Here's an example showing that $S$ is not always a finite union of algebraic sets. Let $Z$ be the zero locus of the single polynomial $x_1x_2 - 1$. Then $S = \mathbb{A}^1\setminus \{0\}$.

What is true is that $S$ is always a finite union of sets defined by finitely many polynomial equations (basic Zariski closed sets) and negated equations (basic Zariski open sets). Such a set is called a constructible set, and the fact that the projection of a Zariski-closed set (or more generally a constructible set) is a constructible set is known as Chevalley's theorem in algebraic geometry.

The $S$ in the example above is defined by the single negated equation $x_1\neq 0$.

As a logician, I prefer to think of this in terms of quantifier-elimination in the theory of algebraically closed fields.

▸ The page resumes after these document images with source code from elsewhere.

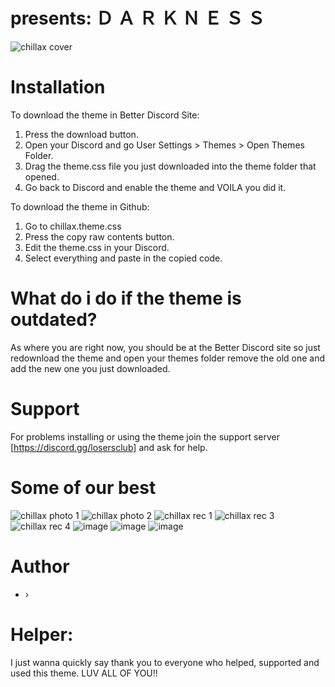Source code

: #  presents:   Ｄ Ａ Ｒ Ｋ Ｎ Ｅ Ｓ Ｓ
![chillax cover](https://github.com/warrayquipsome/Chillax/assets/84565593/eedd9969-6f6d-4cf0-8885-89cefa473085)

# Installation
To download the theme in Better Discord Site:
1. Press the download button.
2. Open your Discord and go User Settings > Themes > Open Themes Folder.
3. Drag the theme.css file you just downloaded into the theme folder that opened.
4. Go back to Discord and enable the theme and VOILA you did it.

To download the theme in Github:
1. Go to chillax.theme.css
2. Press the copy raw contents button.
3. Edit the theme.css in your Discord.
4. Select everything and paste in the copied code.



# What do i do if the theme is outdated?
As where you are right now, you should be at the Better Discord site so just redownload the theme and open your themes folder remove the old one and add the new one you just downloaded.

# Support
For problems installing or using the theme join the support server [https://discord.gg/losersclub] and ask for help.

# Some of our best
![chillax photo 1](https://github.com/warrayquipsome/Chillax/assets/84565593/b8f6e950-0dcc-45bc-a4ef-8f42285a0e4a)
![chillax photo 2](https://github.com/warrayquipsome/Chillax/assets/84565593/ed4425f6-48d4-4b21-bf78-42ae1a5d51ea)
![chillax rec 1](https://github.com/warrayquipsome/Chillax/assets/84565593/083833a3-12bb-4350-af87-6f6e5e1af1bd)
![chillax rec 3](https://github.com/warrayquipsome/Chillax/assets/84565593/79094b2d-ec24-404d-bd7b-87457886a6c8)
![chillax rec 4](https://github.com/warrayquipsome/Chillax/assets/84565593/41bb7383-159e-4693-93e6-27db7f9c2336)
![image](https://github.com/warrayquipsome/Chillax/assets/84565593/825cfc4d-8920-4187-8393-bfa5d83d6cd2)
![image](https://github.com/warrayquipsome/Chillax/assets/84565593/f4fa6f61-b523-4e3c-a5e3-0707f01ac1fa)
![image](https://github.com/warrayquipsome/Chillax/assets/84565593/0fd0a150-07f6-42fd-9ee8-ca5867ceedf0)


# Author
- › 
# Helper:


I just wanna quickly say thank you to everyone who helped, supported and used this theme. LUV ALL OF YOU!!
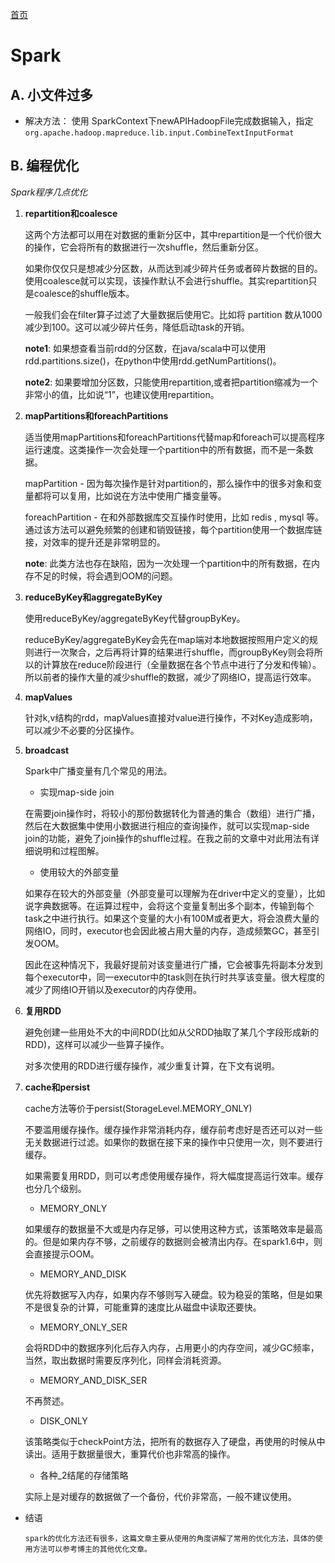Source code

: [首页](index)

# Spark

## A. 小文件过多
* 解决方法：
        使用 SparkContext下newAPIHadoopFile完成数据输入，指定`org.apache.hadoop.mapreduce.lib.input.CombineTextInputFormat`


## B. 编程优化
   *Spark程序几点优化*

1. **repartition和coalesce**

      这两个方法都可以用在对数据的重新分区中，其中repartition是一个代价很大的操作，它会将所有的数据进行一次shuffle，然后重新分区。

      如果你仅仅只是想减少分区数，从而达到减少碎片任务或者碎片数据的目的。使用coalesce就可以实现，该操作默认不会进行shuffle。其实repartition只是coalesce的shuffle版本。

      一般我们会在filter算子过滤了大量数据后使用它。比如将 partition 数从1000减少到100。这可以减少碎片任务，降低启动task的开销。

      **note1**: 如果想查看当前rdd的分区数，在java/scala中可以使用rdd.partitions.size()，在python中使用rdd.getNumPartitions()。

      **note2**: 如果要增加分区数，只能使用repartition,或者把partition缩减为一个非常小的值，比如说“1”，也建议使用repartition。

2. **mapPartitions和foreachPartitions**

      适当使用mapPartitions和foreachPartitions代替map和foreach可以提高程序运行速度。这类操作一次会处理一个partition中的所有数据，而不是一条数据。

      mapPartition - 因为每次操作是针对partition的，那么操作中的很多对象和变量都将可以复用，比如说在方法中使用广播变量等。

      foreachPartition - 在和外部数据库交互操作时使用，比如 redis , mysql 等。通过该方法可以避免频繁的创建和销毁链接，每个partition使用一个数据库链接，对效率的提升还是非常明显的。

      **note**: 此类方法也存在缺陷，因为一次处理一个partition中的所有数据，在内存不足的时候，将会遇到OOM的问题。

3. **reduceByKey和aggregateByKey**

      使用reduceByKey/aggregateByKey代替groupByKey。

      reduceByKey/aggregateByKey会先在map端对本地数据按照用户定义的规则进行一次聚合，之后再将计算的结果进行shuffle，而groupByKey则会将所以的计算放在reduce阶段进行（全量数据在各个节点中进行了分发和传输）。所以前者的操作大量的减少shuffle的数据，减少了网络IO，提高运行效率。

4. **mapValues**

      针对k,v结构的rdd，mapValues直接对value进行操作，不对Key造成影响，可以减少不必要的分区操作。

5. **broadcast**

      Spark中广播变量有几个常见的用法。

      - 实现map-side join

      在需要join操作时，将较小的那份数据转化为普通的集合（数组）进行广播，然后在大数据集中使用小数据进行相应的查询操作，就可以实现map-side join的功能，避免了join操作的shuffle过程。在我之前的文章中对此用法有详细说明和过程图解。

      - 使用较大的外部变量

      如果存在较大的外部变量（外部变量可以理解为在driver中定义的变量），比如说字典数据等。在运算过程中，会将这个变量复制出多个副本，传输到每个task之中进行执行。如果这个变量的大小有100M或者更大，将会浪费大量的网络IO，同时，executor也会因此被占用大量的内存，造成频繁GC，甚至引发OOM。

      因此在这种情况下，我最好提前对该变量进行广播，它会被事先将副本分发到每个executor中，同一executor中的task则在执行时共享该变量。很大程度的减少了网络IO开销以及executor的内存使用。

6. **复用RDD**

      避免创建一些用处不大的中间RDD(比如从父RDD抽取了某几个字段形成新的RDD)，这样可以减少一些算子操作。

      对多次使用的RDD进行缓存操作，减少重复计算，在下文有说明。

7. **cache和persist**

      cache方法等价于persist(StorageLevel.MEMORY_ONLY)

      不要滥用缓存操作。缓存操作非常消耗内存，缓存前考虑好是否还可以对一些无关数据进行过滤。如果你的数据在接下来的操作中只使用一次，则不要进行缓存。

      如果需要复用RDD，则可以考虑使用缓存操作，将大幅度提高运行效率。缓存也分几个级别。

      - MEMORY_ONLY

      如果缓存的数据量不大或是内存足够，可以使用这种方式，该策略效率是最高的。但是如果内存不够，之前缓存的数据则会被清出内存。在spark1.6中，则会直接提示OOM。

      - MEMORY_AND_DISK

      优先将数据写入内存，如果内存不够则写入硬盘。较为稳妥的策略，但是如果不是很复杂的计算，可能重算的速度比从磁盘中读取还要快。

      - MEMORY_ONLY_SER

      会将RDD中的数据序列化后存入内存，占用更小的内存空间，减少GC频率，当然，取出数据时需要反序列化，同样会消耗资源。

      - MEMORY_AND_DISK_SER

      不再赘述。

      - DISK_ONLY

      该策略类似于checkPoint方法，把所有的数据存入了硬盘，再使用的时候从中读出。适用于数据量很大，重算代价也非常高的操作。

      - 各种_2结尾的存储策略

      实际上是对缓存的数据做了一个备份，代价非常高，一般不建议使用。

* 结语

      spark的优化方法还有很多，这篇文章主要从使用的角度讲解了常用的优化方法，具体的使用方法可以参考博主的其他优化文章。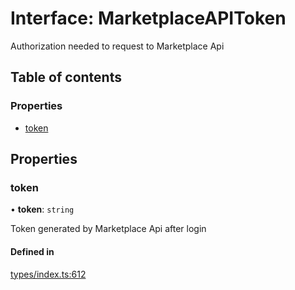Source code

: # Interface: MarketplaceAPIToken

Authorization needed to request to Marketplace Api

## Table of contents

### Properties

- [token](MarketplaceAPIToken.md#token)

## Properties

### token

• **token**: `string`

Token generated by Marketplace Api after login

#### Defined in

[types/index.ts:612](https://github.com/nevermined-io/components-catalog/blob/296299b/lib/src/types/index.ts#L612)
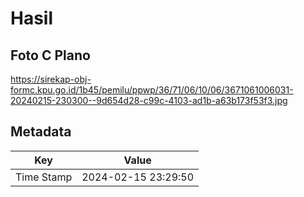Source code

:# Hasil

## Foto C Plano

https://sirekap-obj-formc.kpu.go.id/1b45/pemilu/ppwp/36/71/06/10/06/3671061006031-20240215-230300--9d654d28-c99c-4103-ad1b-a63b173f53f3.jpg


## Metadata

| Key        | Value               |
| ---------- | ------------------- |
| Time Stamp | 2024-02-15 23:29:50 |




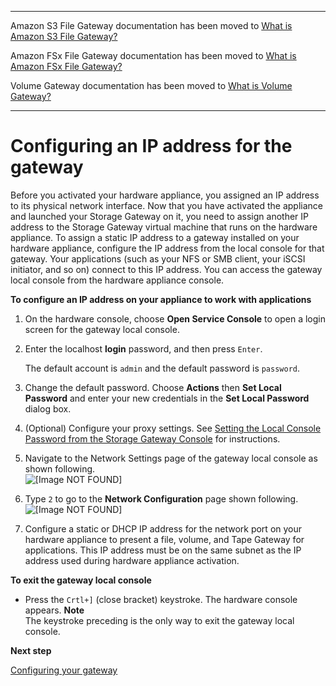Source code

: --------

Amazon S3 File Gateway documentation has been moved to [What is Amazon S3 File Gateway?](https://docs.aws.amazon.com/filegateway/latest/files3/WhatIsStorageGateway.html)

Amazon FSx File Gateway documentation has been moved to [What is Amazon FSx File Gateway?](https://docs.aws.amazon.com/filegateway/latest/filefsxw/WhatIsStorageGateway.html)

Volume Gateway documentation has been moved to [What is Volume Gateway?](https://docs.aws.amazon.com/storagegateway/latest/vgw/WhatIsStorageGateway.html)

--------

# Configuring an IP address for the gateway<a name="appliance-configure-ip"></a>

Before you activated your hardware appliance, you assigned an IP address to its physical network interface\. Now that you have activated the appliance and launched your Storage Gateway on it, you need to assign another IP address to the Storage Gateway virtual machine that runs on the hardware appliance\. To assign a static IP address to a gateway installed on your hardware appliance, configure the IP address from the local console for that gateway\. Your applications \(such as your NFS or SMB client, your iSCSI initiator, and so on\) connect to this IP address\. You can access the gateway local console from the hardware appliance console\.

**To configure an IP address on your appliance to work with applications**

1. On the hardware console, choose **Open Service Console** to open a login screen for the gateway local console\.

1. Enter the localhost **login** password, and then press `Enter`\.

   The default account is `admin` and the default password is `password`\.

1. Change the default password\. Choose **Actions** then **Set Local Password** and enter your new credentials in the **Set Local Password** dialog box\.

1. \(Optional\) Configure your proxy settings\. See [Setting the Local Console Password from the Storage Gateway Console](manage-on-premises-common.md#set-password) for instructions\.

1. Navigate to the Network Settings page of the gateway local console as shown following\.  
![\[Image NOT FOUND\]](http://docs.aws.amazon.com/storagegateway/latest/tgw/images/ApplianceNetworkSettings.png)  
  


1. Type `2` to go to the **Network Configuration** page shown following\.  
![\[Image NOT FOUND\]](http://docs.aws.amazon.com/storagegateway/latest/tgw/images/ApplianceNetworkConfiguration.png)  
  


1. Configure a static or DHCP IP address for the network port on your hardware appliance to present a file, volume, and Tape Gateway for applications\. This IP address must be on the same subnet as the IP address used during hardware appliance activation\.

**To exit the gateway local console**
+ Press the `Crtl+]` \(close bracket\) keystroke\. The hardware console appears\.
**Note**  
The keystroke preceding is the only way to exit the gateway local console\.

**Next step**

[Configuring your gateway](appliance-configure-gateway.md)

This result, due to Tarski, says that a subset of $K^n$ ($K$ algebraically closed) defined by a first-order formula (built up from polynomial equations by finite Boolean combinations and quantifiers) can actually be defined without quantifiers. The set $S$ in your question is defined by the first-order formula $$\exists x_n\, \bigwedge_{i = 1}^k f_i(x_1,\dots,x_n) = 0.$$

Putting the quantifier-free formula we get from quantifier-elimination in disjunctive normal form, it looks like $$\bigvee_{i = 1}^n \bigwedge_{j = 1}^m \varphi_{ij}(\overline{x}),$$ where each $\varphi_{ij}(\overline{x})$ is $p_{ij}(\overline{x}) = 0$ or $p_{ij}(\overline{x})\neq 0$ for some polynomial $p_{ij}$. This is explicitly a finite union of sets defined by finitely many polynomial equations and negated equations.


The operation is called projection. Tbe first-order theory of the complex field (which is the same as the first-order theory of algebraically closed fields of characteristic $0$) admits quantifier elimination. This means that $\exists x_n (x_1, \ldots, x_n) \in Z$ is equivalent to a propositional combination of primitive formulas of the form $p_j(x_1, \ldots, x_n) = 0$ for some finite set of polynomials $p_j$. Hence $A$ can be obtained from a finite set of algebraic sets using union, intersection and complement.

[Aside: analogous results hold over the real field, in which case the definable sets are called semi-algebraic sets and the primitive formulas also include formulas of the form $p_j(x_1, \ldots, x_n) > 0$].